Taos to Chama, NM: Meeting Wild Bill

Tuesday, May 12


We contemplated staying in Taos for another day, but decided to press on towards Santa Fe and possibly beyond for today’s ride. On the way out of town we stopped to look at the San Francisco de Asis Church, an old adobe Spanish mission that was depicted in Georgia O’Keeffe paintings and numerous Ansel Adams photographs. It was quite charming.


The road to Santa Fe took us through high canyon lands and the town of Chimayo. It’s most prominent feature is the Catholic chapel, the Santuario de Chimayo.
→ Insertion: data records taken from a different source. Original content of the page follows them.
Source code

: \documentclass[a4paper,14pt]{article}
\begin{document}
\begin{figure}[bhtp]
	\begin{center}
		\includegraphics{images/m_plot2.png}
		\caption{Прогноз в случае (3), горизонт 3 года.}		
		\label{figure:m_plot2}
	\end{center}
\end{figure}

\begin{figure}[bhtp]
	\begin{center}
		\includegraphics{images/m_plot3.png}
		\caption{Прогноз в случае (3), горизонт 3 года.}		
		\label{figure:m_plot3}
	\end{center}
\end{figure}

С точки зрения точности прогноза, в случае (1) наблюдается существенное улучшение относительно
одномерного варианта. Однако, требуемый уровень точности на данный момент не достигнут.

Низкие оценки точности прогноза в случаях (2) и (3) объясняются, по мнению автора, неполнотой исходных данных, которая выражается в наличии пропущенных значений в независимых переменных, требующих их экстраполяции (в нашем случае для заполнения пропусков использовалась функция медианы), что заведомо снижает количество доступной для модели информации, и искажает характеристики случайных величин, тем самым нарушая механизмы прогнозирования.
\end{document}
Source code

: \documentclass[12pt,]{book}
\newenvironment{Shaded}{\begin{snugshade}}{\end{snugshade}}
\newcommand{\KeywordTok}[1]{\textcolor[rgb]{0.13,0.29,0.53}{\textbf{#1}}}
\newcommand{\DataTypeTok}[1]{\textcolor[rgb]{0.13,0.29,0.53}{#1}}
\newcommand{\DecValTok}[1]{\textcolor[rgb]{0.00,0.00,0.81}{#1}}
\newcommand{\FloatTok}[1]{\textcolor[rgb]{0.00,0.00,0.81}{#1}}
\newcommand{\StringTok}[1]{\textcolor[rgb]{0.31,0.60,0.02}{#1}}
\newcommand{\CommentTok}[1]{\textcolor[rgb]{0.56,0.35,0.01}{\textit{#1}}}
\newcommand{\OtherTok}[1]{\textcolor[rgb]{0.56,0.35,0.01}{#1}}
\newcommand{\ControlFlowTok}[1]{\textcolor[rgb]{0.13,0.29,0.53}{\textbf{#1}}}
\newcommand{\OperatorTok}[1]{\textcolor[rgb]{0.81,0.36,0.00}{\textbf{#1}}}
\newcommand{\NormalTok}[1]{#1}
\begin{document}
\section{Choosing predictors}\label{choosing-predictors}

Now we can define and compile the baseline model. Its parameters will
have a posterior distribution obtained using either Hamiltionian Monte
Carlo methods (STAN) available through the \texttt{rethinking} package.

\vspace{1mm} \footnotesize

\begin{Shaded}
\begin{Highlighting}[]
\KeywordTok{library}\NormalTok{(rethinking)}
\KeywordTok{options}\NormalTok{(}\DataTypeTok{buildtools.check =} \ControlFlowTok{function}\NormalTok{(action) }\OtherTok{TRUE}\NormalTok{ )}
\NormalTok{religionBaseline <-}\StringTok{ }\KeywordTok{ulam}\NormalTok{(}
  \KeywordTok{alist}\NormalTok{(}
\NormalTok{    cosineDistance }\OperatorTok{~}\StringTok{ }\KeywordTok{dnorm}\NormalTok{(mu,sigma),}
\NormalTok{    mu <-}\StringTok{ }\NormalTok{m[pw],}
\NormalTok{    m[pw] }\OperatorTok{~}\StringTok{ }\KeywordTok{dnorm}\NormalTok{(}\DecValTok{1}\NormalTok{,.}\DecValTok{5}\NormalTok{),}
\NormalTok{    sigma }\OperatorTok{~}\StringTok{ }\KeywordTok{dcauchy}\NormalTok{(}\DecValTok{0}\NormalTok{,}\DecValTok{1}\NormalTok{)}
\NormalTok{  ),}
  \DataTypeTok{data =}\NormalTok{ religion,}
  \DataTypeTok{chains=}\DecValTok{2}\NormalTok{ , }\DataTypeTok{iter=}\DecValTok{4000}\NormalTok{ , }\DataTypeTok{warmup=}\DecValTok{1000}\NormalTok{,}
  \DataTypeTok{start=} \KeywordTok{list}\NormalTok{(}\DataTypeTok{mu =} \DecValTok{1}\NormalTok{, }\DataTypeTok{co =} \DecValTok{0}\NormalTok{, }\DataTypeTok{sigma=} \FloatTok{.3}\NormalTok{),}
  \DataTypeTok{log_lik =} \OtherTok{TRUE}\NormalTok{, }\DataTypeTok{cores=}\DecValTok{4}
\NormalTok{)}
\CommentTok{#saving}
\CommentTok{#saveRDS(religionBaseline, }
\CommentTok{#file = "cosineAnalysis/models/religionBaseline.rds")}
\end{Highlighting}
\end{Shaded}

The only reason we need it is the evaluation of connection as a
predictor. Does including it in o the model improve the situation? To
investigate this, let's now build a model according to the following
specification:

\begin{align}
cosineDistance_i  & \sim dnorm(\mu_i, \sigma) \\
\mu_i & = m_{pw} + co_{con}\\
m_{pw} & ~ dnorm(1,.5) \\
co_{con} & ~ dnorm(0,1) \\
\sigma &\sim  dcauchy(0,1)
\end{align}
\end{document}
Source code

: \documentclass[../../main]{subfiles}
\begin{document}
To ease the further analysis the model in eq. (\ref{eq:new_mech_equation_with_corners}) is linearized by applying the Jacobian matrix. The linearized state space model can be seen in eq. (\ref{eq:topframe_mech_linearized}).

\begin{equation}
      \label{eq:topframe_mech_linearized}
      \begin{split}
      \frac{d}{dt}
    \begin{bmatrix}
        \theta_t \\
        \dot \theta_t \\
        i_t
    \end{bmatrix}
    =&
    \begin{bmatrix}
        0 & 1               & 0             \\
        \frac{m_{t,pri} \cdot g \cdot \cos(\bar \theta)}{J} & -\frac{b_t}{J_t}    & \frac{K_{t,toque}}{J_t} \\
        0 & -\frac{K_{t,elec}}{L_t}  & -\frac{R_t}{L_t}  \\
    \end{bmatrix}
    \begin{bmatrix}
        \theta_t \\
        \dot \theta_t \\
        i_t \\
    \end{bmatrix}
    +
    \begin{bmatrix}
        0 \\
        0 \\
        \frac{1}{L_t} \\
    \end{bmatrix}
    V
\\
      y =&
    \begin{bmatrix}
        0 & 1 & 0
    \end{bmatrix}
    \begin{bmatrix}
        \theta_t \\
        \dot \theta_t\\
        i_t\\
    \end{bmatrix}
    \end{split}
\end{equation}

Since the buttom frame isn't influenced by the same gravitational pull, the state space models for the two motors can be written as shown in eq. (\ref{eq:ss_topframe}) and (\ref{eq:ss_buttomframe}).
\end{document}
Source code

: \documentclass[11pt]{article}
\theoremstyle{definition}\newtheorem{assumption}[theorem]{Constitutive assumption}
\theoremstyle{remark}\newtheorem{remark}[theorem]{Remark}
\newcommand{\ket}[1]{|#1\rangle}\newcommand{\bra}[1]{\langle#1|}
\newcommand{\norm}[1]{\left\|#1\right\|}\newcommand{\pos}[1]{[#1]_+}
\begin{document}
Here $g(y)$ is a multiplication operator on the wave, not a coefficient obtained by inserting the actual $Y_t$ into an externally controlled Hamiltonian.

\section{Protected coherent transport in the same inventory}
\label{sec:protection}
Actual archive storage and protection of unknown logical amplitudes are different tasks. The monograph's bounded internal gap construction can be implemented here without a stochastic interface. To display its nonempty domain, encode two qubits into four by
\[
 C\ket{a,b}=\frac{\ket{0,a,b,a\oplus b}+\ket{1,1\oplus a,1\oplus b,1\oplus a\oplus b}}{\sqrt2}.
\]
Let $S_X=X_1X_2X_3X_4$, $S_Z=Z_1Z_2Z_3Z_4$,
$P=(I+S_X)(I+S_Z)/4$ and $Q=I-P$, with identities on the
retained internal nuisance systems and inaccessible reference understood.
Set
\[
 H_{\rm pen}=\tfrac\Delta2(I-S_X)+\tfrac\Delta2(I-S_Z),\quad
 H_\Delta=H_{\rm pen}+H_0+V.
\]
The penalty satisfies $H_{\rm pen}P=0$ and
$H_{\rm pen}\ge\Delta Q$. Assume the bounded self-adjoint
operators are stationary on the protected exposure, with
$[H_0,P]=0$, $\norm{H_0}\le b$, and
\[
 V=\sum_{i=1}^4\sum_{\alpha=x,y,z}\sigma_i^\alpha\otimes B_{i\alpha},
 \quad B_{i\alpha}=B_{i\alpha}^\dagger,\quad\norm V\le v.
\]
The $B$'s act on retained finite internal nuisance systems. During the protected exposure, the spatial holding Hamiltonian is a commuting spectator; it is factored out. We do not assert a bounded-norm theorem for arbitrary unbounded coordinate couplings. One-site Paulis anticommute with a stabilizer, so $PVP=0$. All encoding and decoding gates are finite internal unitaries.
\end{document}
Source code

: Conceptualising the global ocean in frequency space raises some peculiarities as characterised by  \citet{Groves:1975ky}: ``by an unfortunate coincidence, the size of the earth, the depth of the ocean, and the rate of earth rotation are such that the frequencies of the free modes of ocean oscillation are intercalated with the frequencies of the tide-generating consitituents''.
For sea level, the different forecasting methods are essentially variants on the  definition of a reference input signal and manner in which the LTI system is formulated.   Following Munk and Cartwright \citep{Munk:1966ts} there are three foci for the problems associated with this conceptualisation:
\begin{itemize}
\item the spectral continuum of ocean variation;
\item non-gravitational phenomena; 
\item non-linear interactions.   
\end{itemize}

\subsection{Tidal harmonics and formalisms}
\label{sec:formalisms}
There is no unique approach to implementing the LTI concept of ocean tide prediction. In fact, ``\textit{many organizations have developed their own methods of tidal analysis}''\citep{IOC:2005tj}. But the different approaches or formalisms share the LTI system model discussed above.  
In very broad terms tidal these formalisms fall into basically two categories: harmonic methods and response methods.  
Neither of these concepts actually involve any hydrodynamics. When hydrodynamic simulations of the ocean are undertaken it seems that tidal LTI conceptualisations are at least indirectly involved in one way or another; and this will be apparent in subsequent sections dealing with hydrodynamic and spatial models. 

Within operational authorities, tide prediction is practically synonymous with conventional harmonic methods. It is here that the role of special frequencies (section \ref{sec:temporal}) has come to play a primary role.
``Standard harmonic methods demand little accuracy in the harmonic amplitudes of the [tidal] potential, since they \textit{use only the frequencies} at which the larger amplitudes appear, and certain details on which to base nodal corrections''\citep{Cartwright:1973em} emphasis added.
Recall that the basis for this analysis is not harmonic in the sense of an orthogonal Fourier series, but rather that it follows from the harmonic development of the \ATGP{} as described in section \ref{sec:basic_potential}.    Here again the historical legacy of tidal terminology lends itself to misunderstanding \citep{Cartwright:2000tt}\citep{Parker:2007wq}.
The chapel is believed to be a healing site (the dirt from the back room of the church is said to heal physical and spiritual ills) and is visited by over 300,000 visitors and pilgrims a year (30,000 during Holy Week!).


We would not have known all this if we haven’t met an Indian man who started a conversation with Matt after noting stickers on our bikes, and then told us about the vortex energy in the back room that he believed was responsible for the healing miracles. He showed us the room, told us about his own miraculous experiences with the holy dirt and recommended that we collect some dirt to take with us. So I did.


Neither of us had been to Santa Fe before. It looked like a lovely town that would be good for strolling, shopping and going out for good food. Since we are pretty much broke at the moment we didn’t feel that we could afford any of these pleasures, so we decided to keep going. We did, however stop at the Georgia O’Keeffe museum. It was a big disappointment. We found her work and subject matter amateur, and wondered why she had such huge acclaim as an artist. We were not fans of her work.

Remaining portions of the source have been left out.